# Stored data entries

______

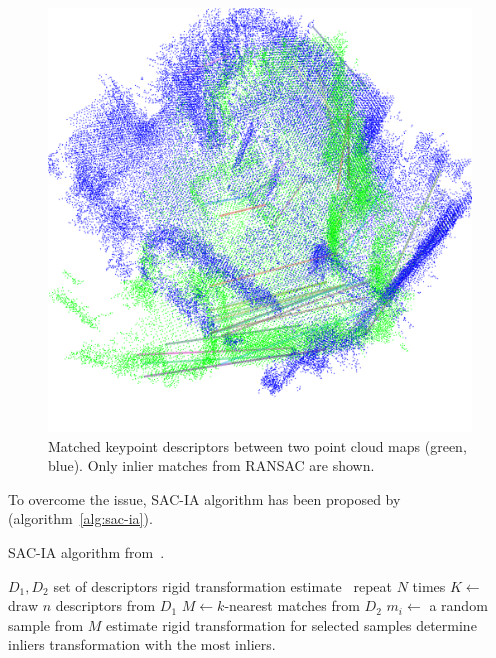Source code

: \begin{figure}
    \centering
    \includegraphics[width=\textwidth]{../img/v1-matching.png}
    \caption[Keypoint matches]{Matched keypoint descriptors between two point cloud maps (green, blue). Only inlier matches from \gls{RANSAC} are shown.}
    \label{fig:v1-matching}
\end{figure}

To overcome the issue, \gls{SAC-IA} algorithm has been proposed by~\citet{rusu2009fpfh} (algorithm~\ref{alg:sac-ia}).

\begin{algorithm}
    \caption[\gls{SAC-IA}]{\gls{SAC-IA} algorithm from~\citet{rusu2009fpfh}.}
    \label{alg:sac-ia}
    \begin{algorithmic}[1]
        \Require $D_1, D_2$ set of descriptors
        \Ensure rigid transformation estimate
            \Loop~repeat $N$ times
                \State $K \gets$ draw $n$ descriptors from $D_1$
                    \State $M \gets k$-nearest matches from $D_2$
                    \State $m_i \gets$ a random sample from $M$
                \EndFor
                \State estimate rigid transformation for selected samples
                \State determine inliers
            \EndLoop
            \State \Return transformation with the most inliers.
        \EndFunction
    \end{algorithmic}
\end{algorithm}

______

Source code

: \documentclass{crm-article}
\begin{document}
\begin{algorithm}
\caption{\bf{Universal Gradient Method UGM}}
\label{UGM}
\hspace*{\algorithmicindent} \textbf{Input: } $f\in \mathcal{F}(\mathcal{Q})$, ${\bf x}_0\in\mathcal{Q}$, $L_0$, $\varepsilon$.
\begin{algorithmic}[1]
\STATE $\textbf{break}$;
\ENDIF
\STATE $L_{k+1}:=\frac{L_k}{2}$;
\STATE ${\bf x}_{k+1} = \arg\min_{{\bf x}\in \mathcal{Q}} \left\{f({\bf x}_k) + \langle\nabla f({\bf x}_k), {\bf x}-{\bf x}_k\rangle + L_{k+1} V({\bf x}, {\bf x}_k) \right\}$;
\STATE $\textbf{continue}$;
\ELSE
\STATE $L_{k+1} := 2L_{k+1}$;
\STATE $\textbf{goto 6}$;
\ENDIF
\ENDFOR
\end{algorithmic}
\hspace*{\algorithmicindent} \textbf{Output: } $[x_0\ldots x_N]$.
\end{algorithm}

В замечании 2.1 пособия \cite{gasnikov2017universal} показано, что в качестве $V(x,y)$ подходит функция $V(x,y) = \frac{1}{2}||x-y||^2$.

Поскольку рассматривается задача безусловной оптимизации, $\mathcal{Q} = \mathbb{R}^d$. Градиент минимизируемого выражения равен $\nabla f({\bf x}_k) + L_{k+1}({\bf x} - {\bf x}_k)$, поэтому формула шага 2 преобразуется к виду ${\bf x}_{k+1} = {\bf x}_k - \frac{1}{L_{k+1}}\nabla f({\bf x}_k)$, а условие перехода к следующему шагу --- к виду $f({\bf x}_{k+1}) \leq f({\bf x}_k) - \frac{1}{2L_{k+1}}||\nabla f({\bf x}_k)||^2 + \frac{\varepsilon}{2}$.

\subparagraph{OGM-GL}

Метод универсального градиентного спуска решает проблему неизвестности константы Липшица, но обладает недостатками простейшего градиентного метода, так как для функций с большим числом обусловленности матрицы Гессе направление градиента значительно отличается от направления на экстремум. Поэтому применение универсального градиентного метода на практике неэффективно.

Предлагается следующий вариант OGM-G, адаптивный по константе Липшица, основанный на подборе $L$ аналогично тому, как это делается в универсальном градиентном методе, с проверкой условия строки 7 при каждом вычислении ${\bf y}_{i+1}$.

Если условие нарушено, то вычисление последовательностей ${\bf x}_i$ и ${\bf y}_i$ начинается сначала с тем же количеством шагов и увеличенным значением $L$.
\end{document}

______

# Work order
Copy each line above that contains the word "matching".

# Output of the exercise
    \includegraphics[width=\textwidth]{../img/v1-matching.png}
    \label{fig:v1-matching}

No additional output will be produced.